-------- Data section --------

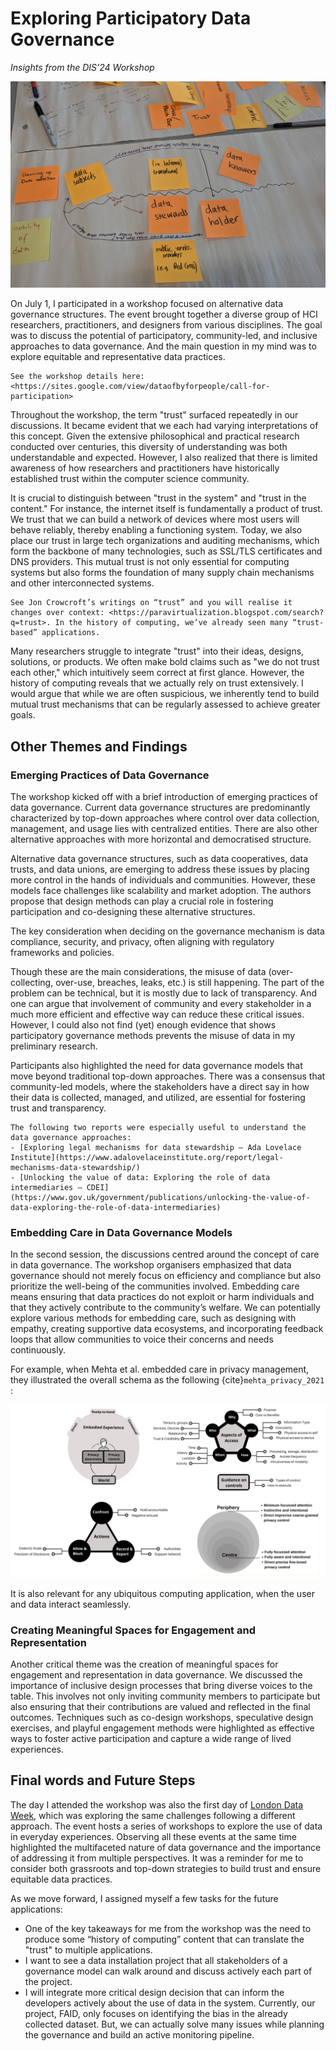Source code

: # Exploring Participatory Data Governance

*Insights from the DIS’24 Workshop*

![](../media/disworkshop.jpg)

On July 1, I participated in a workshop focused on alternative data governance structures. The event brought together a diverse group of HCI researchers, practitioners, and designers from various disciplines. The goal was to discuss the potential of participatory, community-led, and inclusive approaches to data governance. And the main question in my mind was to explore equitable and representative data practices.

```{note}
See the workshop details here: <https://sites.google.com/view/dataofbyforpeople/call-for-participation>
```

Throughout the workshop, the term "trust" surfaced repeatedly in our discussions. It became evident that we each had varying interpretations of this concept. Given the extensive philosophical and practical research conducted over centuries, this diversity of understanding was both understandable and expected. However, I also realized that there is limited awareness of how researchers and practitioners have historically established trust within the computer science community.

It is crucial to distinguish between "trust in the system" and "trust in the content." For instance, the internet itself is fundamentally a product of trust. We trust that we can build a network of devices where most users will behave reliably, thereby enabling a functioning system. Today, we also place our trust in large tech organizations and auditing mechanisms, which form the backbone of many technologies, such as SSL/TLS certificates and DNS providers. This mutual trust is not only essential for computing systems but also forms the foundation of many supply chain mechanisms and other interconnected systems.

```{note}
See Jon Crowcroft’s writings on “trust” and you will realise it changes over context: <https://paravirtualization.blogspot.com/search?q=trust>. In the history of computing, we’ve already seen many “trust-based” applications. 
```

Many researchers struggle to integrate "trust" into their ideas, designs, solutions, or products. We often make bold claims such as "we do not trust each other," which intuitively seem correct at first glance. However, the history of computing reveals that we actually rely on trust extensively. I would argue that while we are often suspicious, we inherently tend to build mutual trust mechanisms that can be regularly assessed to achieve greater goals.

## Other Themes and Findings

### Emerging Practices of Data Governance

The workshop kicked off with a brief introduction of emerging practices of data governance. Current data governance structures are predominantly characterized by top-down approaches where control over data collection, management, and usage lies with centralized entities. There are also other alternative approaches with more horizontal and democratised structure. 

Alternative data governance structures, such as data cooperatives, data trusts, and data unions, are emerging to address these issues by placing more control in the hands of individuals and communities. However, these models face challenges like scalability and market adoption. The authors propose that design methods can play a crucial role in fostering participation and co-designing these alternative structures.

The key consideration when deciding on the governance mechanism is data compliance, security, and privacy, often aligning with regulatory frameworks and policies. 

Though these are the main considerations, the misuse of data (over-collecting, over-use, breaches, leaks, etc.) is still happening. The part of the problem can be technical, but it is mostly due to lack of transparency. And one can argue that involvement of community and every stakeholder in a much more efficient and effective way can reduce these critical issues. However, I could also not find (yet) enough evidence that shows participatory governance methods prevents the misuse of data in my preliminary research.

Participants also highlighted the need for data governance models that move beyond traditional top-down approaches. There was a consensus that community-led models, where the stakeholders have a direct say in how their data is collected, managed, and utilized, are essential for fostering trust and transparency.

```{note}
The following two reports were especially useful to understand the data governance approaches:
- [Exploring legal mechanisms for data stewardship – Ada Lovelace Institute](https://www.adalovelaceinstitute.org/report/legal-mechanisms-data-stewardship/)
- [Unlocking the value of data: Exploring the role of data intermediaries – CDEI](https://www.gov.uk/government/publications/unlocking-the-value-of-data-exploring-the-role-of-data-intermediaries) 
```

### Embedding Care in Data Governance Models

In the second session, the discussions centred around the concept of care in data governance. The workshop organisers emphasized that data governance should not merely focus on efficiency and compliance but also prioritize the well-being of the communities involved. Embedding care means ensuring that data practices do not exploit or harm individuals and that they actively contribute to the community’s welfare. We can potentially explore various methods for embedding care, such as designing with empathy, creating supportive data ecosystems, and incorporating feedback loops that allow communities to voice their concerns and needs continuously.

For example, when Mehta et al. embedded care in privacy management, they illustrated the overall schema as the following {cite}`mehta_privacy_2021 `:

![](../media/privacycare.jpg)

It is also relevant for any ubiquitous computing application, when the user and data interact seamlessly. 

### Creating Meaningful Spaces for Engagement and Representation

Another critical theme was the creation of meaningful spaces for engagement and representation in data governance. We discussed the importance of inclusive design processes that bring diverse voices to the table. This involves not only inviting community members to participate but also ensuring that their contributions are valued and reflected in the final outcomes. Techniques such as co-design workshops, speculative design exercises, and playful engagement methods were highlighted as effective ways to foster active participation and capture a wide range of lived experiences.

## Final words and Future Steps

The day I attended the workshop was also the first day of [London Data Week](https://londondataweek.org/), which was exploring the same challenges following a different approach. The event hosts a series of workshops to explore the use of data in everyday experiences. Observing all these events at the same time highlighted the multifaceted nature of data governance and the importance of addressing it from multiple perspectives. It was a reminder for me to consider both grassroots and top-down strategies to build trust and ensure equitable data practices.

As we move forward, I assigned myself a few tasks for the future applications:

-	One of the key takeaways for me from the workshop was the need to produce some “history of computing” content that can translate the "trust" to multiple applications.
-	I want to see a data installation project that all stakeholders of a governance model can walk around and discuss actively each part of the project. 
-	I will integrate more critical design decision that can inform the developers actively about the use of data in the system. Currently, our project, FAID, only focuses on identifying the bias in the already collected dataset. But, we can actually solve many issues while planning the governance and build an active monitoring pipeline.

--------

Goal of the exercise >> Restate the full listing word for word, excluding images.

Answer below >>
Source code

: # Exploring Participatory Data Governance

*Insights from the DIS’24 Workshop*

![](../media/disworkshop.jpg)

On July 1, I participated in a workshop focused on alternative data governance structures. The event brought together a diverse group of HCI researchers, practitioners, and designers from various disciplines. The goal was to discuss the potential of participatory, community-led, and inclusive approaches to data governance. And the main question in my mind was to explore equitable and representative data practices.

```{note}
See the workshop details here: <https://sites.google.com/view/dataofbyforpeople/call-for-participation>
```

Throughout the workshop, the term "trust" surfaced repeatedly in our discussions. It became evident that we each had varying interpretations of this concept. Given the extensive philosophical and practical research conducted over centuries, this diversity of understanding was both understandable and expected. However, I also realized that there is limited awareness of how researchers and practitioners have historically established trust within the computer science community.

It is crucial to distinguish between "trust in the system" and "trust in the content." For instance, the internet itself is fundamentally a product of trust. We trust that we can build a network of devices where most users will behave reliably, thereby enabling a functioning system. Today, we also place our trust in large tech organizations and auditing mechanisms, which form the backbone of many technologies, such as SSL/TLS certificates and DNS providers. This mutual trust is not only essential for computing systems but also forms the foundation of many supply chain mechanisms and other interconnected systems.

```{note}
See Jon Crowcroft’s writings on “trust” and you will realise it changes over context: <https://paravirtualization.blogspot.com/search?q=trust>. In the history of computing, we’ve already seen many “trust-based” applications. 
```

Many researchers struggle to integrate "trust" into their ideas, designs, solutions, or products. We often make bold claims such as "we do not trust each other," which intuitively seem correct at first glance. However, the history of computing reveals that we actually rely on trust extensively. I would argue that while we are often suspicious, we inherently tend to build mutual trust mechanisms that can be regularly assessed to achieve greater goals.

## Other Themes and Findings

### Emerging Practices of Data Governance

The workshop kicked off with a brief introduction of emerging practices of data governance. Current data governance structures are predominantly characterized by top-down approaches where control over data collection, management, and usage lies with centralized entities. There are also other alternative approaches with more horizontal and democratised structure. 

Alternative data governance structures, such as data cooperatives, data trusts, and data unions, are emerging to address these issues by placing more control in the hands of individuals and communities. However, these models face challenges like scalability and market adoption. The authors propose that design methods can play a crucial role in fostering participation and co-designing these alternative structures.

The key consideration when deciding on the governance mechanism is data compliance, security, and privacy, often aligning with regulatory frameworks and policies. 

Though these are the main considerations, the misuse of data (over-collecting, over-use, breaches, leaks, etc.) is still happening. The part of the problem can be technical, but it is mostly due to lack of transparency. And one can argue that involvement of community and every stakeholder in a much more efficient and effective way can reduce these critical issues. However, I could also not find (yet) enough evidence that shows participatory governance methods prevents the misuse of data in my preliminary research.

Participants also highlighted the need for data governance models that move beyond traditional top-down approaches. There was a consensus that community-led models, where the stakeholders have a direct say in how their data is collected, managed, and utilized, are essential for fostering trust and transparency.

```{note}
The following two reports were especially useful to understand the data governance approaches:
- [Exploring legal mechanisms for data stewardship – Ada Lovelace Institute](https://www.adalovelaceinstitute.org/report/legal-mechanisms-data-stewardship/)
- [Unlocking the value of data: Exploring the role of data intermediaries – CDEI](https://www.gov.uk/government/publications/unlocking-the-value-of-data-exploring-the-role-of-data-intermediaries) 
```

### Embedding Care in Data Governance Models

In the second session, the discussions centred around the concept of care in data governance. The workshop organisers emphasized that data governance should not merely focus on efficiency and compliance but also prioritize the well-being of the communities involved. Embedding care means ensuring that data practices do not exploit or harm individuals and that they actively contribute to the community’s welfare. We can potentially explore various methods for embedding care, such as designing with empathy, creating supportive data ecosystems, and incorporating feedback loops that allow communities to voice their concerns and needs continuously.

For example, when Mehta et al. embedded care in privacy management, they illustrated the overall schema as the following {cite}`mehta_privacy_2021 `:

![](../media/privacycare.jpg)

It is also relevant for any ubiquitous computing application, when the user and data interact seamlessly. 

### Creating Meaningful Spaces for Engagement and Representation

Another critical theme was the creation of meaningful spaces for engagement and representation in data governance. We discussed the importance of inclusive design processes that bring diverse voices to the table. This involves not only inviting community members to participate but also ensuring that their contributions are valued and reflected in the final outcomes. Techniques such as co-design workshops, speculative design exercises, and playful engagement methods were highlighted as effective ways to foster active participation and capture a wide range of lived experiences.

## Final words and Future Steps

The day I attended the workshop was also the first day of [London Data Week](https://londondataweek.org/), which was exploring the same challenges following a different approach. The event hosts a series of workshops to explore the use of data in everyday experiences. Observing all these events at the same time highlighted the multifaceted nature of data governance and the importance of addressing it from multiple perspectives. It was a reminder for me to consider both grassroots and top-down strategies to build trust and ensure equitable data practices.

As we move forward, I assigned myself a few tasks for the future applications:

-	One of the key takeaways for me from the workshop was the need to produce some “history of computing” content that can translate the "trust" to multiple applications.
-	I want to see a data installation project that all stakeholders of a governance model can walk around and discuss actively each part of the project. 
-	I will integrate more critical design decision that can inform the developers actively about the use of data in the system. Currently, our project, FAID, only focuses on identifying the bias in the already collected dataset. But, we can actually solve many issues while planning the governance and build an active monitoring pipeline.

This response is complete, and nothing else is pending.